Avec « DJ Whimsy or What Will the Climate Be Like ? », la chorégraphe Tania Soubry invite à une rave party qui sera le théâtre de réflexions sur le rôle de l’humain dans la dégradation du climat. Rencontre.

C’est depuis Londres, où elle réside et travaille, que Tania Soubry répond aux questions du Quotidien.
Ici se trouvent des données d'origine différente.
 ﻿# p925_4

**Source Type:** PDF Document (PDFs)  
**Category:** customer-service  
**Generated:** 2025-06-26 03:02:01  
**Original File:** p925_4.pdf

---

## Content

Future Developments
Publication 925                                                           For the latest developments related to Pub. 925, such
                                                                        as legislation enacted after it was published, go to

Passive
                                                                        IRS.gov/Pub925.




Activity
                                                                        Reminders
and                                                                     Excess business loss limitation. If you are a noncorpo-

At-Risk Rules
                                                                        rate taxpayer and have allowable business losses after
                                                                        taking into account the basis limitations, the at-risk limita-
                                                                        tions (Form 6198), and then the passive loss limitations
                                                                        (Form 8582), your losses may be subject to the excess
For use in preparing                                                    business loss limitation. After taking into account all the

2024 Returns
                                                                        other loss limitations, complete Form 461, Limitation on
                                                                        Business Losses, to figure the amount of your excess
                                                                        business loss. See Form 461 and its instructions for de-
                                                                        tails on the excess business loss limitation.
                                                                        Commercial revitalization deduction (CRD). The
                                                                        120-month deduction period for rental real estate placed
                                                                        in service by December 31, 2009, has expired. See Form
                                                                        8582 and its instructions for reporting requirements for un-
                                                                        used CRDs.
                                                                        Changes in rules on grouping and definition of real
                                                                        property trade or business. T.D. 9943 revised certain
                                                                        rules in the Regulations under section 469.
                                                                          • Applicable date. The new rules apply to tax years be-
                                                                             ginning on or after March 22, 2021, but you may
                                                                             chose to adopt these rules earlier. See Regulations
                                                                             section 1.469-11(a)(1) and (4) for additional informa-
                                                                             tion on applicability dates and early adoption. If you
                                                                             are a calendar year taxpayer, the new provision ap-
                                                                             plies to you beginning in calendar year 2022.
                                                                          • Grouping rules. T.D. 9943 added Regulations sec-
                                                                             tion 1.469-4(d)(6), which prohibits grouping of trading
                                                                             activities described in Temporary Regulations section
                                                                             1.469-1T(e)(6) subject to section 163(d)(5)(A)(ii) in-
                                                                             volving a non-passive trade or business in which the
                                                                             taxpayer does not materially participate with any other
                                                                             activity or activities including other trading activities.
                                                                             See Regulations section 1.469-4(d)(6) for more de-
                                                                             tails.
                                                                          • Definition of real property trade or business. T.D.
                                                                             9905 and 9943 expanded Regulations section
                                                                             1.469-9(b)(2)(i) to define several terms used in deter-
Encore préoccupée par le développement de «quelques détails», la chorégraphe luxembourgeoise présentera mardi et mercredi au Grand Théâtre sa nouvelle pièce, DJ Whimsy or What Will the Climate Be Like ?, une exploration de la catastrophe climatique et de l’influence de l’humain sur la dégradation de l’environnement sous la forme d’une rave party partagée par trois danseurs et un DJ. Tania Soubry y mêle recherches et réflexions personnelles sur les questions environnementales, tout en soulignant le rôle libérateur de la musique, une énergie renouvelable comme une autre…
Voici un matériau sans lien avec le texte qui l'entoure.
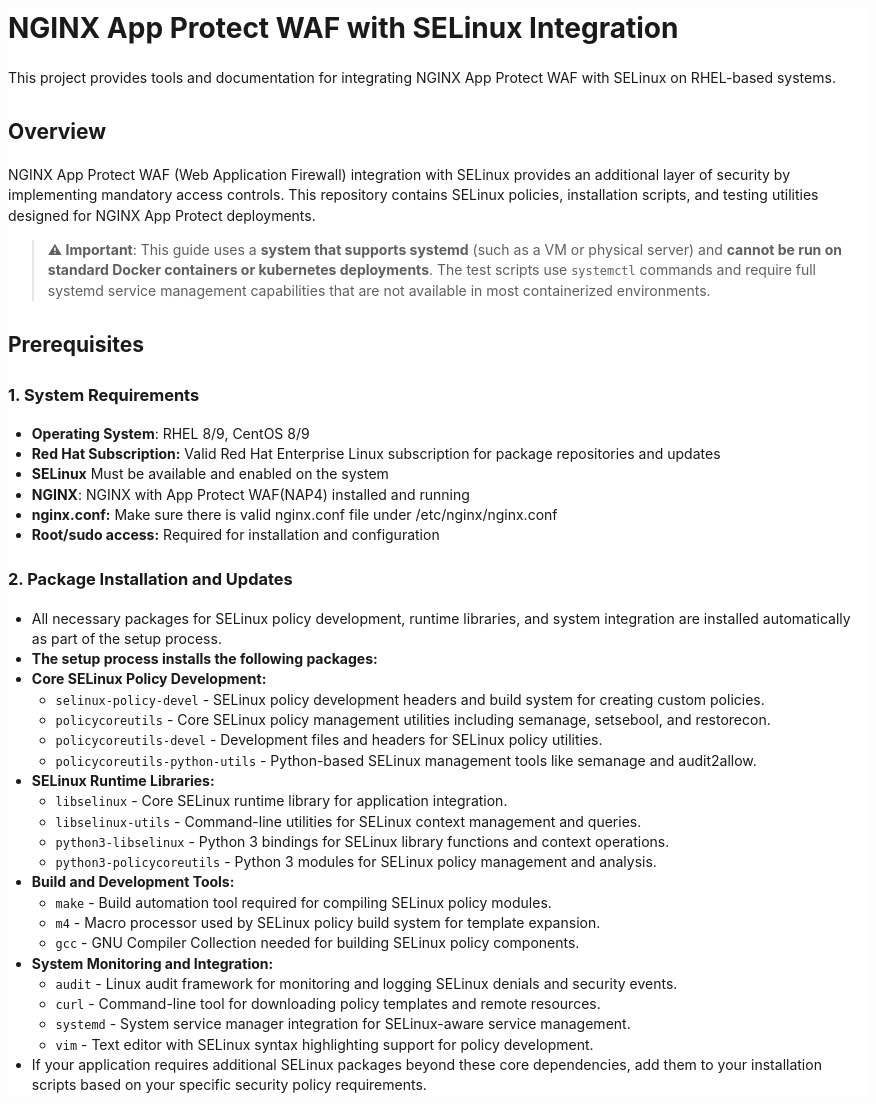 # NGINX App Protect WAF with SELinux Integration

This project provides tools and documentation for integrating NGINX App Protect WAF with SELinux on RHEL-based systems.

## Overview

NGINX App Protect WAF (Web Application Firewall) integration with SELinux provides an additional layer of security by implementing mandatory access controls. This repository contains SELinux policies, installation scripts, and testing utilities designed for NGINX App Protect deployments.

> **⚠️ Important**: This guide uses a **system that supports systemd** (such as a VM or physical server) and **cannot be run on standard Docker containers or kubernetes deployments**. The test scripts use `systemctl` commands and require full systemd service management capabilities that are not available in most containerized environments.

## Prerequisites

### 1. System Requirements

- **Operating System**: RHEL 8/9, CentOS 8/9
- **Red Hat Subscription:** Valid Red Hat Enterprise Linux subscription for package repositories and updates
- **SELinux** Must be available and enabled on the system
- **NGINX**: NGINX with App Protect WAF(NAP4) installed and running
- **nginx.conf:** Make sure there is valid nginx.conf file under /etc/nginx/nginx.conf
- **Root/sudo access:** Required for installation and configuration

### 2. Package Installation and Updates
* All necessary packages for SELinux policy development, runtime libraries, and system integration are installed automatically as part of the setup process.
* **The setup process installs the following packages:**
* **Core SELinux Policy Development:**
   * `selinux-policy-devel` - SELinux policy development headers and build system for creating custom policies.
   * `policycoreutils` - Core SELinux policy management utilities including semanage, setsebool, and restorecon.
   * `policycoreutils-devel` - Development files and headers for SELinux policy utilities.
   * `policycoreutils-python-utils` - Python-based SELinux management tools like semanage and audit2allow.
* **SELinux Runtime Libraries:**
   * `libselinux` - Core SELinux runtime library for application integration.
   * `libselinux-utils` - Command-line utilities for SELinux context management and queries.
   * `python3-libselinux` - Python 3 bindings for SELinux library functions and context operations.
   * `python3-policycoreutils` - Python 3 modules for SELinux policy management and analysis.
* **Build and Development Tools:**
   * `make` - Build automation tool required for compiling SELinux policy modules.
   * `m4` - Macro processor used by SELinux policy build system for template expansion.
   * `gcc` - GNU Compiler Collection needed for building SELinux policy components.
* **System Monitoring and Integration:**
   * `audit` - Linux audit framework for monitoring and logging SELinux denials and security events.
   * `curl` - Command-line tool for downloading policy templates and remote resources.
   * `systemd` - System service manager integration for SELinux-aware service management.
   * `vim` - Text editor with SELinux syntax highlighting support for policy development.
* If your application requires additional SELinux packages beyond these core dependencies, add them to your installation scripts based on your specific security policy requirements.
Comment est née l’idée de cette pièce ?

Tania Soubry : C’est un chemin qui a été long. J’avais commencé avec une collaboratrice un projet de recherche intitulé Brave (K)New Rave, en référence au roman d’Aldous Huxley, Le Meilleur des mondes – en anglais, le verbe « to rave » signifie s’extasier. Pour nous, le sens était de s’extasier sur le monde qu’on voulait créer : le pouvoir du mouvement rave résidait dans le collectif, son sens de la libération et du bien-être.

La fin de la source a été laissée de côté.